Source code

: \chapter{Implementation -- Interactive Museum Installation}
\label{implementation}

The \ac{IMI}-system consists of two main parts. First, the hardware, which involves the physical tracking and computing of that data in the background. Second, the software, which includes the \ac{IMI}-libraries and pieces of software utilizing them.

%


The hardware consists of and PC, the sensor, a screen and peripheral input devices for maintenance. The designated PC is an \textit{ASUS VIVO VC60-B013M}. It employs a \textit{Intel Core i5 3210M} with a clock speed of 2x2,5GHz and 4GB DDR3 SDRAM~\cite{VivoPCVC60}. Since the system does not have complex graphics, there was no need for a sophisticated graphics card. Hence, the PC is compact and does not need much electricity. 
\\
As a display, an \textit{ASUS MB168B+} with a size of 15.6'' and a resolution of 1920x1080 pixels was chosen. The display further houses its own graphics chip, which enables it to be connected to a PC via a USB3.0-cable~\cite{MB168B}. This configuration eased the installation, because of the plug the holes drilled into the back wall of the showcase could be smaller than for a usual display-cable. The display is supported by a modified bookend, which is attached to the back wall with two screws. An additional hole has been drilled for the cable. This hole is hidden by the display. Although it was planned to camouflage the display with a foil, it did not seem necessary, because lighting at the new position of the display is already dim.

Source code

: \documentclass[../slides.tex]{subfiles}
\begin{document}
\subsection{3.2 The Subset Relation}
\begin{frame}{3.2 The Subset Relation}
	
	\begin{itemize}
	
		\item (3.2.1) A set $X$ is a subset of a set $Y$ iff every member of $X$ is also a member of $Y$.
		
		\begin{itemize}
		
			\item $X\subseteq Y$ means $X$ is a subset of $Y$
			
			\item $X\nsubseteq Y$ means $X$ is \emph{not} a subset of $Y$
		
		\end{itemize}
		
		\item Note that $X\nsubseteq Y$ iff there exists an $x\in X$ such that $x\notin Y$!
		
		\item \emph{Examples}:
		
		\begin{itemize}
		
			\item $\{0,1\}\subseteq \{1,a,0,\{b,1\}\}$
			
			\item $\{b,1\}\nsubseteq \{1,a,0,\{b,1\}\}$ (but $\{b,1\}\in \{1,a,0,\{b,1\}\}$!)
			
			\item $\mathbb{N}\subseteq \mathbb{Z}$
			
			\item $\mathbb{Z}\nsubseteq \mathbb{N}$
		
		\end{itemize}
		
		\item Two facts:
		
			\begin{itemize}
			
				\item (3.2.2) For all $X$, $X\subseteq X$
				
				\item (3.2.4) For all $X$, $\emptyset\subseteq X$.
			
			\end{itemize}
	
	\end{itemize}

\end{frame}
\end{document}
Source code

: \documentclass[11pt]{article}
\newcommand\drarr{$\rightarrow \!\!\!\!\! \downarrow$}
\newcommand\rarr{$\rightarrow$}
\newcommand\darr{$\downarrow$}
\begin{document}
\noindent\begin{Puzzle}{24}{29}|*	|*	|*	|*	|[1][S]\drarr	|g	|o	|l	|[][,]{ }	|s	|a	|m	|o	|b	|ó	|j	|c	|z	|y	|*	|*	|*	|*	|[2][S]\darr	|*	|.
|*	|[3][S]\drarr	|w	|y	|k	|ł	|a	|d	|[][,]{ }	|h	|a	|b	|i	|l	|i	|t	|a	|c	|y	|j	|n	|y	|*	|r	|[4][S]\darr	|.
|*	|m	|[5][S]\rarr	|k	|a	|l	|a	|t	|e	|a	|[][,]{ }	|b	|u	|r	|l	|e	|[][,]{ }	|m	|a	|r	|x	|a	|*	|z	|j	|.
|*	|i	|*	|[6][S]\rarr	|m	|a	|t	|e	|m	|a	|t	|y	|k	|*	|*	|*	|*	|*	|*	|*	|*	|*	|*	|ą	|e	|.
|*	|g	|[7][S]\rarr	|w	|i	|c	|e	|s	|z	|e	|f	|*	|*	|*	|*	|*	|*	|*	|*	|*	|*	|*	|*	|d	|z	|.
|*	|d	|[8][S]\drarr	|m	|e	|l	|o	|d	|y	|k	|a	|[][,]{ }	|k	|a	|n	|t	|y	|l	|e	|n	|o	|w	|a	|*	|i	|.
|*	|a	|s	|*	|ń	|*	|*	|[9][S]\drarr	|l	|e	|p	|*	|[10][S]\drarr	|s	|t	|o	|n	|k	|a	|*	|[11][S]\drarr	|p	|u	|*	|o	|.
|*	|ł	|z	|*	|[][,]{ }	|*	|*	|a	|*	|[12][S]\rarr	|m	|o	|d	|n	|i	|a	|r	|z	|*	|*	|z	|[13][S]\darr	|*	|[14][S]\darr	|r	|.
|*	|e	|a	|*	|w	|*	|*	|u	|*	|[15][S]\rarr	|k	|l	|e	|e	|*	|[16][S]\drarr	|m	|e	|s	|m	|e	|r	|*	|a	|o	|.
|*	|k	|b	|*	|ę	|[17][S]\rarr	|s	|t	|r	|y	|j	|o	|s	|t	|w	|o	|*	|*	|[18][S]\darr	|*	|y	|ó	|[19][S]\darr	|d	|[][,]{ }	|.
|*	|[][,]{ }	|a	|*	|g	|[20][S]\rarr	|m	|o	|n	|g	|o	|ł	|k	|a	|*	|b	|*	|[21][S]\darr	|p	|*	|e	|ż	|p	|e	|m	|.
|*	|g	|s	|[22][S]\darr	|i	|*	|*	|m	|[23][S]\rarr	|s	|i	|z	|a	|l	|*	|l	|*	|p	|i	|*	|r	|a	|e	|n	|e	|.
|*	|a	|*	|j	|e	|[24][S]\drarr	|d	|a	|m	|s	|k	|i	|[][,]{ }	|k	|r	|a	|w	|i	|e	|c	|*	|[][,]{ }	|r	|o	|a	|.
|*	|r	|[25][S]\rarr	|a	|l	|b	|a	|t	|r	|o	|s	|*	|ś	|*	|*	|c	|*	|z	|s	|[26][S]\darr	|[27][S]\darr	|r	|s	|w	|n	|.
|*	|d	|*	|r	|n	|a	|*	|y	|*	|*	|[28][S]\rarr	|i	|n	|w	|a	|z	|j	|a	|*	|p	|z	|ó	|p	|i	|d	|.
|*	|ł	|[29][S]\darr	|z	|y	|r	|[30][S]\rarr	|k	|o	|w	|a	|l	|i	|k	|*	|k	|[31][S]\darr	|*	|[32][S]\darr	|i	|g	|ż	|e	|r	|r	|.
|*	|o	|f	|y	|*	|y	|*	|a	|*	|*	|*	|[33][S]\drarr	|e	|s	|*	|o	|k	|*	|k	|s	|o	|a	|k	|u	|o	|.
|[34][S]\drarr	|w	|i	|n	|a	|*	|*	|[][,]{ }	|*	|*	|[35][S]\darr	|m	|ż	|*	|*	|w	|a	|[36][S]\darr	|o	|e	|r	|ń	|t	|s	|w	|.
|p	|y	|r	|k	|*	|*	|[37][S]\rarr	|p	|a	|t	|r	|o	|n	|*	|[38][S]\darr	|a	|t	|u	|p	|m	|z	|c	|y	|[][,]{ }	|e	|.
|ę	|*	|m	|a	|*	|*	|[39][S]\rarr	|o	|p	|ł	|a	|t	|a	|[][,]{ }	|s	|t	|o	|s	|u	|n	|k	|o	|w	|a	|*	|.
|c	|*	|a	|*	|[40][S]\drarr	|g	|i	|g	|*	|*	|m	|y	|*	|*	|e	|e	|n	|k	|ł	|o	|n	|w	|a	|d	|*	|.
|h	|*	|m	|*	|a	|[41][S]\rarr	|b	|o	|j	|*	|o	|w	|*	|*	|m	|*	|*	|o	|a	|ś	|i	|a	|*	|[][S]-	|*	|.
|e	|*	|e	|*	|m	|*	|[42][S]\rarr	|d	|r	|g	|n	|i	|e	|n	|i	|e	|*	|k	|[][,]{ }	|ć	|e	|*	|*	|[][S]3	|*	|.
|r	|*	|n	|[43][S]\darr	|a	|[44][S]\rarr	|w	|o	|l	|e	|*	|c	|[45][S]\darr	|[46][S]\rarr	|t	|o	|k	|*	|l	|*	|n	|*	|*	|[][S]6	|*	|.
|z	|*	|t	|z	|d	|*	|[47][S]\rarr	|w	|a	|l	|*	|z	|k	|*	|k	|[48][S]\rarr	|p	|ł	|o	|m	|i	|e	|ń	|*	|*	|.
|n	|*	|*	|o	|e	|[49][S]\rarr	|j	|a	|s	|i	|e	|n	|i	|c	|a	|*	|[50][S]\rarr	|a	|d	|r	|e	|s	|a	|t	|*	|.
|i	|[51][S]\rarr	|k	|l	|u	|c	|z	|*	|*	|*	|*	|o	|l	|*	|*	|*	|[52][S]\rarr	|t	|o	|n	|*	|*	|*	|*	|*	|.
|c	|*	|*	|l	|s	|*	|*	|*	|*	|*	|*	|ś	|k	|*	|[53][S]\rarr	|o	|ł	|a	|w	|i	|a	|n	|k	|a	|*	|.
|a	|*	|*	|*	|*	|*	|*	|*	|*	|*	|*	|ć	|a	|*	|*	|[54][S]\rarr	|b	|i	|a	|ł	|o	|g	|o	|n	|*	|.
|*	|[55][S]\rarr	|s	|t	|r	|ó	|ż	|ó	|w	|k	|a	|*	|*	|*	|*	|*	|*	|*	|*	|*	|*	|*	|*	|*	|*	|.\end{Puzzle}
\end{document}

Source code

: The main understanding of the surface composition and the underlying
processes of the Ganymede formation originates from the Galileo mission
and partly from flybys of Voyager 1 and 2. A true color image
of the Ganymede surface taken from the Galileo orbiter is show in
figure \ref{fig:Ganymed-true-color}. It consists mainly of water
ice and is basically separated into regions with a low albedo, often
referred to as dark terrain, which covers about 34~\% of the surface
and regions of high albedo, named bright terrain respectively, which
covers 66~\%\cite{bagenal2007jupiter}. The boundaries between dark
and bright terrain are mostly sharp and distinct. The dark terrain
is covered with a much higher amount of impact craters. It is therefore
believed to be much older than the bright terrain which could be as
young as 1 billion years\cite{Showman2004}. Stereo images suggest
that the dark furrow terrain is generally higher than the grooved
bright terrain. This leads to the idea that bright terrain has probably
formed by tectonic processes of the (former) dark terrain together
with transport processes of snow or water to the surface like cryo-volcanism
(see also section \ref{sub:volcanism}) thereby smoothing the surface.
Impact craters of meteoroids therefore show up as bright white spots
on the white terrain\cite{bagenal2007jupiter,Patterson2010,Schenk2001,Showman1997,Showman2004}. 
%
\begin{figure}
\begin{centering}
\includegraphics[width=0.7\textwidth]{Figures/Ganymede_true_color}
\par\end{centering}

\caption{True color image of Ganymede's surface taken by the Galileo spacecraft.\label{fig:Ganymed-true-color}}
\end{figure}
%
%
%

++++++++++

**WORK ORDER**
Look over the material above and show each line where "craters" appears.

**EXERCISE SOLUTION**
is covered with a much higher amount of impact craters. It is therefore
Impact craters of meteoroids therefore show up as bright white spots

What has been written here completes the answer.